Customer Service: IM GOING TO NEED YOUR ID
Me: k
Customer Service: BUT I PROMISE NOT TO SNATCH IT LIKE YOU DID TO ME
Me: …?
Me: <hands the ID>
Customer Service: <types for sixteen hours.>
<My feet go numb. I work hard during hours 6-12 not to have any expression on my face.>
Customer Service: HERE IS YOUR BOARDING PASS
Me: Thank you for your help.
Customer Service:
Me: I’m not sure what went wrong here. I’m sorry if I came across as rude earlier —
Customer Service: YOU CANT APOLOGIZE NOW IT ALREADY HAPPENED ITS TOO LATE
Me: Jeez, that’s really bad news for the world if that’s the way it works.
Customer Service: IT IS
Me:
Customer Service:
Fin
**WE NOW RETURN TO HOT TIPS FOR AIR TRAVEL**
See #1. Consider it more thoroughly this time. Your living room is not so bad, actually, and your bathroom is truly stellar.
If you find that you are moved to apologize for some reason, do not. Instead, perform a long tap dance in your winter boots, plug your nose with a lifted pinky, and show the whites of your eyes while you yell RUTABAGA until a path slowly clears in front of you.
If you find that you need to get on a flight that you are not yet listed on, do not under any circumstances speak to anyone. Simply point to the boarding screen and tuck a thousand dollar bill behind the tiny nametag of the gate agent, which has been miniaturized so that you cannot read it without being close enough to smell them.
Strap a small, warm mammal to each of your forearms. These are to wave in front of the restroom fixtures so that the automatic faucets and soap dispensers will identify you as something other than a corpse or sheaf of cardboard.
If you must talk with someone, talk with someone who doesn’t speak English.
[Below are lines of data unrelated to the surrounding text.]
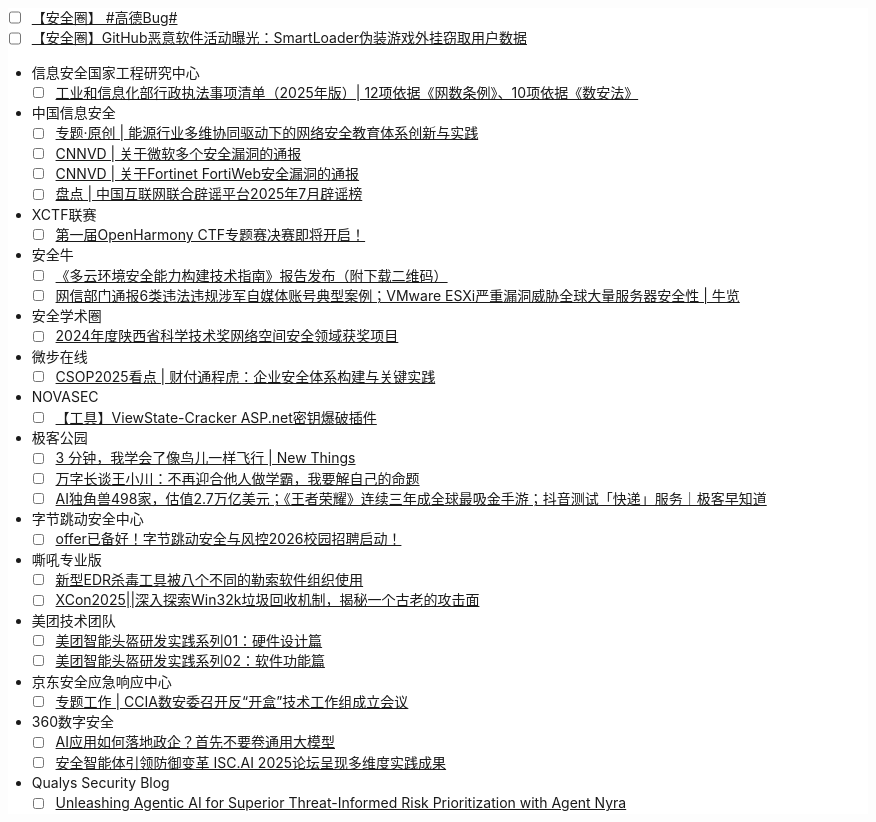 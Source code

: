   - [ ] [【安全圈】 #高德Bug#](https://mp.weixin.qq.com/s?__biz=MzIzMzE4NDU1OQ==&mid=2652071163&idx=3&sn=0c6ea19f57866cecbda3fbc69af0cef7)
  - [ ] [【安全圈】GitHub恶意软件活动曝光：SmartLoader伪装游戏外挂窃取用户数据](https://mp.weixin.qq.com/s?__biz=MzIzMzE4NDU1OQ==&mid=2652071163&idx=4&sn=eb0a8443e4a5b541f989d6b338dafeab)
- 信息安全国家工程研究中心
  - [ ] [工业和信息化部行政执法事项清单（2025年版）| 12项依据《网数条例》、10项依据《数安法》](https://mp.weixin.qq.com/s?__biz=MzU5OTQ0NzY3Ng==&mid=2247500615&idx=1&sn=2142c3d4d2f2eada5284f9e45fe130ea)
- 中国信息安全
  - [ ] [专题·原创 | 能源行业多维协同驱动下的网络安全教育体系创新与实践](https://mp.weixin.qq.com/s?__biz=MzA5MzE5MDAzOA==&mid=2664247534&idx=1&sn=9c476589516dab6a0acc0df73881f3e1)
  - [ ] [CNNVD | 关于微软多个安全漏洞的通报](https://mp.weixin.qq.com/s?__biz=MzA5MzE5MDAzOA==&mid=2664247534&idx=2&sn=8d9cf7a9d13ff49c0b4ae8dd95a3fab7)
  - [ ] [CNNVD | 关于Fortinet FortiWeb安全漏洞的通报](https://mp.weixin.qq.com/s?__biz=MzA5MzE5MDAzOA==&mid=2664247534&idx=3&sn=67100323fa0a8949ff110ff44fb8bade)
  - [ ] [盘点 | 中国互联网联合辟谣平台2025年7月辟谣榜](https://mp.weixin.qq.com/s?__biz=MzA5MzE5MDAzOA==&mid=2664247534&idx=4&sn=ba59c9e6c0907e2cec2fc219bf476e9a)
- XCTF联赛
  - [ ] [第一届OpenHarmony CTF专题赛决赛即将开启！](https://mp.weixin.qq.com/s?__biz=MjM5NDU3MjExNw==&mid=2247515723&idx=1&sn=c64e7c3b1b0c90be6f33d5f34bb32321)
- 安全牛
  - [ ] [《多云环境安全能力构建技术指南》报告发布（附下载二维码）](https://mp.weixin.qq.com/s?__biz=MjM5Njc3NjM4MA==&mid=2651138319&idx=1&sn=98609653ab79dffe0f43d0ff970bd481)
  - [ ] [网信部门通报6类违法违规涉军自媒体账号典型案例；VMware ESXi严重漏洞威胁全球大量服务器安全性 | 牛览](https://mp.weixin.qq.com/s?__biz=MjM5Njc3NjM4MA==&mid=2651138319&idx=2&sn=5d31a44df09341b29444f26cd4c9c01c)
- 安全学术圈
  - [ ] [2024年度陕西省科学技术奖网络空间安全领域获奖项目](https://mp.weixin.qq.com/s?__biz=MzU5MTM5MTQ2MA==&mid=2247493368&idx=1&sn=571649df8c1e28b6fd1d2e390e38210d)
- 微步在线
  - [ ] [CSOP2025看点 | 财付通程虎：企业安全体系构建与关键实践](https://mp.weixin.qq.com/s?__biz=MzI5NjA0NjI5MQ==&mid=2650184423&idx=1&sn=888a4af3fbc75b09645d341b4a542d30)
- NOVASEC
  - [ ] [【工具】ViewState-Cracker ASP.net密钥爆破插件](https://mp.weixin.qq.com/s?__biz=MzUzODU3ODA0MA==&mid=2247490757&idx=1&sn=515492a417472f27a1ca3e76d4fcac5e)
- 极客公园
  - [ ] [3 分钟，我学会了像鸟儿一样飞行 | New Things](https://mp.weixin.qq.com/s?__biz=MTMwNDMwODQ0MQ==&mid=2653084828&idx=1&sn=288c5aaa27e177460d8185adbfe88564)
  - [ ] [万字长谈王小川：不再迎合他人做学霸，我要解自己的命题](https://mp.weixin.qq.com/s?__biz=MTMwNDMwODQ0MQ==&mid=2653084813&idx=1&sn=5a495cb877868e9cec8af42a61083921)
  - [ ] [AI独角兽498家，估值2.7万亿美元；《王者荣耀》连续三年成全球最吸金手游；抖音测试「快递」服务｜极客早知道](https://mp.weixin.qq.com/s?__biz=MTMwNDMwODQ0MQ==&mid=2653084802&idx=1&sn=7ed0d3783e6bcf2f436829a6a3080a8d)
- 字节跳动安全中心
  - [ ] [offer已备好！字节跳动安全与风控2026校园招聘启动！](https://mp.weixin.qq.com/s?__biz=MzUzMzcyMDYzMw==&mid=2247495325&idx=1&sn=864b07bfdb65ebe358dd3f378e65149e)
- 嘶吼专业版
  - [ ] [新型EDR杀毒工具被八个不同的勒索软件组织使用](https://mp.weixin.qq.com/s?__biz=MzI0MDY1MDU4MQ==&mid=2247584254&idx=1&sn=31a0d34576627f458549a04bc91f9ff3)
  - [ ] [XCon2025||深入探索Win32k垃圾回收机制，揭秘一个古老的攻击面](https://mp.weixin.qq.com/s?__biz=MzI0MDY1MDU4MQ==&mid=2247584254&idx=2&sn=d3c4c7414978d39e354e8a035bcd6c4e)
- 美团技术团队
  - [ ] [美团智能头盔研发实践系列01：硬件设计篇](https://mp.weixin.qq.com/s?__biz=MjM5NjQ5MTI5OA==&mid=2651781314&idx=1&sn=15c85e63ee0aab75778ac2226c87cc8f)
  - [ ] [美团智能头盔研发实践系列02：软件功能篇](https://mp.weixin.qq.com/s?__biz=MjM5NjQ5MTI5OA==&mid=2651781314&idx=2&sn=910e17e7548f0a612ed62714d30aeffc)
- 京东安全应急响应中心
  - [ ] [专题工作 | CCIA数安委召开反“开盒”技术工作组成立会议](https://mp.weixin.qq.com/s?__biz=MjM5OTk2MTMxOQ==&mid=2727849847&idx=1&sn=94343eb72f698d9b57c579a9779c3707)
- 360数字安全
  - [ ] [AI应用如何落地政企？首先不要卷通用大模型](https://mp.weixin.qq.com/s?__biz=MzA4MTg0MDQ4Nw==&mid=2247581636&idx=1&sn=6eff566d36fce0573102aa2acb33654b)
  - [ ] [安全智能体引领防御变革 ISC.AI 2025论坛呈现多维度实践成果](https://mp.weixin.qq.com/s?__biz=MzA4MTg0MDQ4Nw==&mid=2247581636&idx=2&sn=449e7ed5c1ecb9591dfeef769f214c18)
- Qualys Security Blog
  - [ ] [Unleashing Agentic AI for Superior Threat-Informed Risk Prioritization with Agent Nyra](https://blog.qualys.com/category/product-tech) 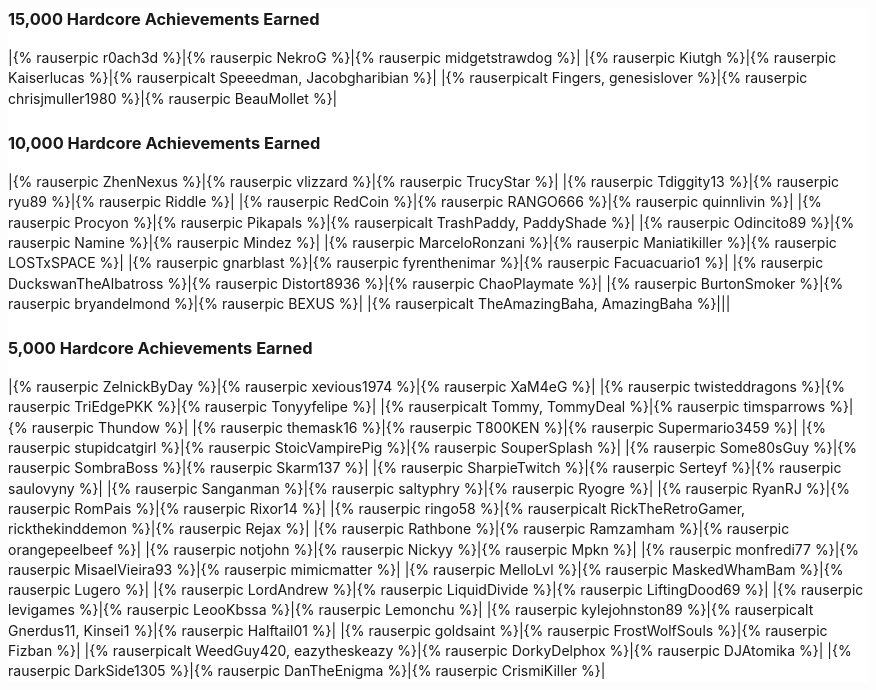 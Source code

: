 ### 15,000 Hardcore Achievements Earned

|{% rauserpic r0ach3d %}|{% rauserpic NekroG %}|{% rauserpic midgetstrawdog %}|
|{% rauserpic Kiutgh %}|{% rauserpic Kaiserlucas %}|{% rauserpicalt Speeedman, Jacobgharibian %}|
|{% rauserpicalt Fingers, genesislover %}|{% rauserpic chrisjmuller1980 %}|{% rauserpic BeauMollet %}|

### 10,000 Hardcore Achievements Earned

|{% rauserpic ZhenNexus %}|{% rauserpic vlizzard %}|{% rauserpic TrucyStar %}|
|{% rauserpic Tdiggity13 %}|{% rauserpic ryu89 %}|{% rauserpic Riddle %}|
|{% rauserpic RedCoin %}|{% rauserpic RANGO666 %}|{% rauserpic quinnlivin %}|
|{% rauserpic Procyon %}|{% rauserpic Pikapals %}|{% rauserpicalt TrashPaddy, PaddyShade %}|
|{% rauserpic Odincito89 %}|{% rauserpic Namine %}|{% rauserpic Mindez %}|
|{% rauserpic MarceloRonzani %}|{% rauserpic Maniatikiller %}|{% rauserpic LOSTxSPACE %}|
|{% rauserpic gnarblast %}|{% rauserpic fyrenthenimar %}|{% rauserpic Facuacuario1 %}|
|{% rauserpic DuckswanTheAlbatross %}|{% rauserpic Distort8936 %}|{% rauserpic ChaoPlaymate %}|
|{% rauserpic BurtonSmoker %}|{% rauserpic bryandelmond %}|{% rauserpic BEXUS %}|
|{% rauserpicalt TheAmazingBaha, AmazingBaha %}|||

### 5,000 Hardcore Achievements Earned

|{% rauserpic ZelnickByDay %}|{% rauserpic xevious1974 %}|{% rauserpic XaM4eG %}|
|{% rauserpic twisteddragons %}|{% rauserpic TriEdgePKK %}|{% rauserpic Tonyyfelipe %}|
|{% rauserpicalt Tommy, TommyDeal %}|{% rauserpic timsparrows %}|{% rauserpic Thundow %}|
|{% rauserpic themask16 %}|{% rauserpic T800KEN %}|{% rauserpic Supermario3459 %}|
|{% rauserpic stupidcatgirl %}|{% rauserpic StoicVampirePig %}|{% rauserpic SouperSplash %}|
|{% rauserpic Some80sGuy %}|{% rauserpic SombraBoss %}|{% rauserpic Skarm137 %}|
|{% rauserpic SharpieTwitch %}|{% rauserpic Serteyf %}|{% rauserpic saulovyny %}|
|{% rauserpic Sanganman %}|{% rauserpic saltyphry %}|{% rauserpic Ryogre %}|
|{% rauserpic RyanRJ %}|{% rauserpic RomPais %}|{% rauserpic Rixor14 %}|
|{% rauserpic ringo58 %}|{% rauserpicalt RickTheRetroGamer, rickthekinddemon %}|{% rauserpic Rejax %}|
|{% rauserpic Rathbone %}|{% rauserpic Ramzamham %}|{% rauserpic orangepeelbeef %}|
|{% rauserpic notjohn %}|{% rauserpic Nickyy %}|{% rauserpic Mpkn %}|
|{% rauserpic monfredi77 %}|{% rauserpic MisaelVieira93 %}|{% rauserpic mimicmatter %}|
|{% rauserpic MelloLvl %}|{% rauserpic MaskedWhamBam %}|{% rauserpic Lugero %}|
|{% rauserpic LordAndrew %}|{% rauserpic LiquidDivide %}|{% rauserpic LiftingDood69 %}|
|{% rauserpic levigames %}|{% rauserpic LeooKbssa %}|{% rauserpic Lemonchu %}|
|{% rauserpic kylejohnston89 %}|{% rauserpicalt Gnerdus11, Kinsei1 %}|{% rauserpic Halftail01 %}|
|{% rauserpic goldsaint %}|{% rauserpic FrostWolfSouls %}|{% rauserpic Fizban %}|
|{% rauserpicalt WeedGuy420, eazytheskeazy %}|{% rauserpic DorkyDelphox %}|{% rauserpic DJAtomika %}|
|{% rauserpic DarkSide1305 %}|{% rauserpic DanTheEnigma %}|{% rauserpic CrismiKiller %}| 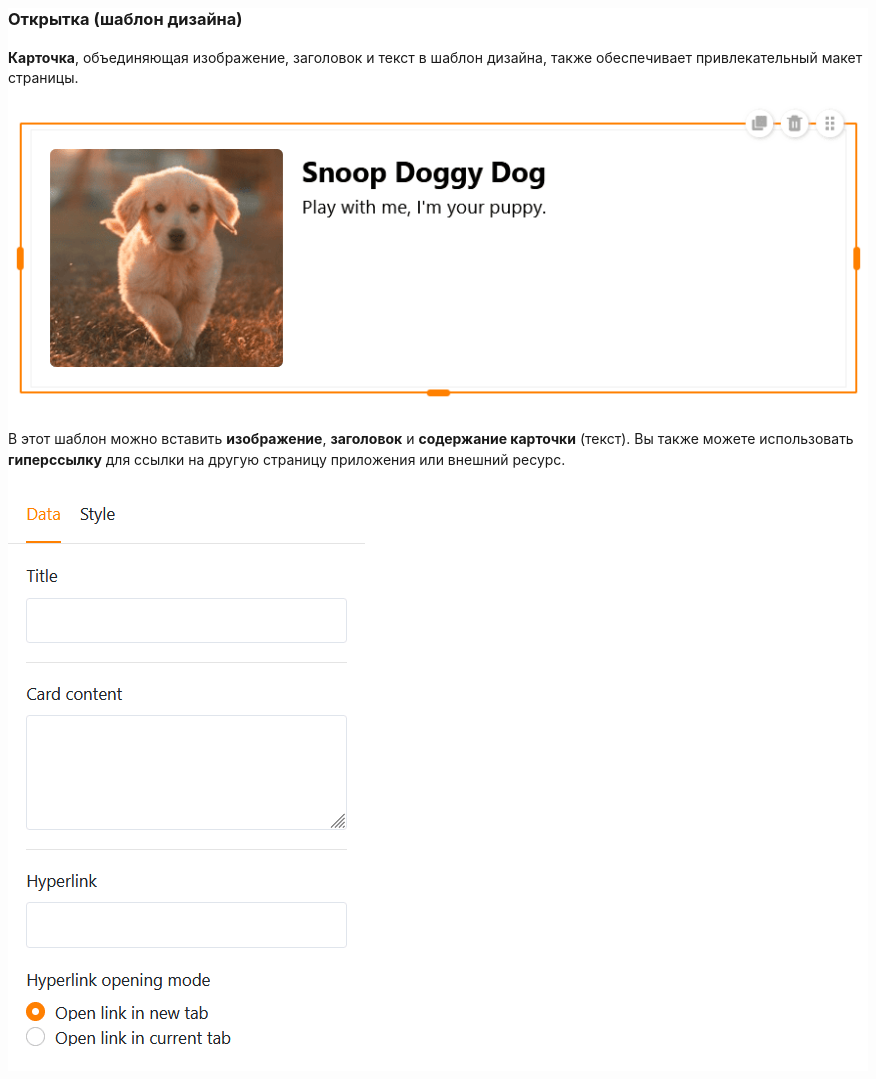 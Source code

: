 ### Открытка (шаблон дизайна)

**Карточка**, объединяющая изображение, заголовок и текст в шаблон дизайна, также обеспечивает привлекательный макет страницы.

![Элемент карточки на пользовательской странице в SeaTable 4.3](images/Card-element-on-custom-page.png)

В этот шаблон можно вставить **изображение**, **заголовок** и **содержание карточки** (текст). Вы также можете использовать **гиперссылку** для ссылки на другую страницу приложения или внешний ресурс.

![Настройки элементов для карточек на отдельных страницах](images/Elementeinstellungen-fuer-Karten-auf-individuellen-Seiten.png)
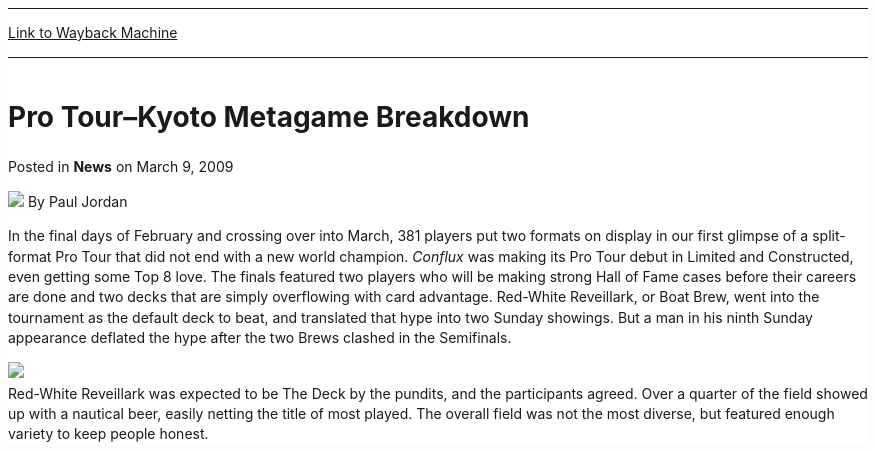 
---
[Link to Wayback Machine](https://web.archive.org/web/20211024124648/https://magic.wizards.com/en/articles/archive/news/pro-tour%E2%80%93kyoto-metagame-breakdown-2009-03-09)

[_metadata_:author]:- "Paul Jordan"
[_metadata_:description]:- "In the final days of February and crossing over into March, 381 players put two formats on display in our first glimpse of a split-format Pro Tour that did not end with a new world champion. Conflux was making its Pro Tour debut in Limited and Constructed, even getting some Top 8 love. The finals featured two players who will be making strong Hall of Fame cases before their"
[_metadata_:generator]:- "Drupal 7 (http://drupal.org)"
[_metadata_:node]:- "683481"
[_metadata_:publish_date]:- "2009-03-09"
[_metadata_:source]:- "div-main-content"
[_metadata_:title]:- "Pro Tour–Kyoto Metagame Breakdown"
[_metadata_:wayback_capture_timestamp]:- "2021-10-24 12:46:48"
[_metadata_:wayback_raw_url]:- "https://web.archive.org/web/20211024124648id_/https://magic.wizards.com/en/articles/archive/news/pro-tour%E2%80%93kyoto-metagame-breakdown-2009-03-09"
[_metadata_:wayback_url]:- "https://magic.wizards.com/en/articles/archive/news/pro-tour%E2%80%93kyoto-metagame-breakdown-2009-03-09"
---


Pro Tour–Kyoto Metagame Breakdown
=================================



 Posted in **News**
 on March 9, 2009 






![](https://media.magic.wizards.com/styles/auth_small/public/images/person/authorpic_PaulJordan.jpg)
By Paul Jordan











In the final days of February and crossing over into March, 381 players put two formats on display in our first glimpse of a split-format Pro Tour that did not end with a new world champion. *Conflux* was making its Pro Tour debut in Limited and Constructed, even getting some Top 8 love. The finals featured two players who will be making strong Hall of Fame cases before their careers are done and two decks that are simply overflowing with card advantage. Red-White Reveillark, or Boat Brew, went into the tournament as the default deck to beat, and translated that hype into two Sunday showings. But a man in his ninth Sunday appearance deflated the hype after the two Brews clashed in the Semifinals. 


![](https://media.magic.wizards.com/image_legacy_migration/mtg/images/daily/features/29_lsvNassifCross.jpg)  
Red-White Reveillark was expected to be The Deck by the pundits, and the participants agreed. Over a quarter of the field showed up with a nautical beer, easily netting the title of most played. The overall field was not the most diverse, but featured enough variety to keep people honest.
Charades are an underutilized form of despair prevention.
Think of the videogame noises coming from behind you at 1am as a rewards sound-bed for each time you start to doze off— Great work, Droolio! Bizongo, a snoozle! Beepity-beep Zoing, and Sadneck WINS!
muah,
Sadneck, winner.
I was diverted to Charlotte (CLT) last week and this list could’ve helped me survive. You write the truth.